WORK TO COMPLETE >> Beginning with the line containing "## Variable-Size Lists" and ending with the last line of the entries below, copy each line exactly and nothing else.

AVAILABLE RECORDS >>
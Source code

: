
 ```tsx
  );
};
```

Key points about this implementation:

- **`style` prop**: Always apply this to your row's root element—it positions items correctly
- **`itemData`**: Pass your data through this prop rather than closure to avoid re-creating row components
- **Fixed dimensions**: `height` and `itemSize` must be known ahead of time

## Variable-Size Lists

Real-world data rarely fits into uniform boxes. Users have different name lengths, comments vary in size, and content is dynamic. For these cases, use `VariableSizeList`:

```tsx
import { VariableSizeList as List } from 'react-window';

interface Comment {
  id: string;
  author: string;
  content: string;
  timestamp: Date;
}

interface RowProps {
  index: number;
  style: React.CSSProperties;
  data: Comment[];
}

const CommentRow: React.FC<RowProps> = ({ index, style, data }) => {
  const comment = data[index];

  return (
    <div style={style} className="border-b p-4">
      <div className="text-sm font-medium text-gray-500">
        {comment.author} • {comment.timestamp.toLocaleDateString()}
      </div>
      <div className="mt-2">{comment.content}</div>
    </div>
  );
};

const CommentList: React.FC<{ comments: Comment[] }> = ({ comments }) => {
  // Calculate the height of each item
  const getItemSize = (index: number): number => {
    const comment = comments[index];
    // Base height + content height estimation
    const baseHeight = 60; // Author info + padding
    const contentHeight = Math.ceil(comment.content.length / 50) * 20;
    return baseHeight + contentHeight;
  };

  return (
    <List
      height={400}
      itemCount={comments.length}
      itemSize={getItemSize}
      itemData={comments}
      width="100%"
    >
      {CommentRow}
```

RESULT OF THE EXERCISE >>
## Variable-Size Lists

Real-world data rarely fits into uniform boxes. Users have different name lengths, comments vary in size, and content is dynamic. For these cases, use `VariableSizeList`:

```tsx
import { VariableSizeList as List } from 'react-window';

interface Comment {
  id: string;
  author: string;
  content: string;
  timestamp: Date;
}

interface RowProps {
  index: number;
  style: React.CSSProperties;
  data: Comment[];
}

const CommentRow: React.FC<RowProps> = ({ index, style, data }) => {
  const comment = data[index];

  return (
    <div style={style} className="border-b p-4">
      <div className="text-sm font-medium text-gray-500">
        {comment.author} • {comment.timestamp.toLocaleDateString()}
      </div>
      <div className="mt-2">{comment.content}</div>
    </div>
  );
};

const CommentList: React.FC<{ comments: Comment[] }> = ({ comments }) => {
  // Calculate the height of each item
  const getItemSize = (index: number): number => {
    const comment = comments[index];
    // Base height + content height estimation
    const baseHeight = 60; // Author info + padding
    const contentHeight = Math.ceil(comment.content.length / 50) * 20;
    return baseHeight + contentHeight;
  };

  return (
    <List
      height={400}
      itemCount={comments.length}
      itemSize={getItemSize}
      itemData={comments}
      width="100%"
    >
      {CommentRow}
```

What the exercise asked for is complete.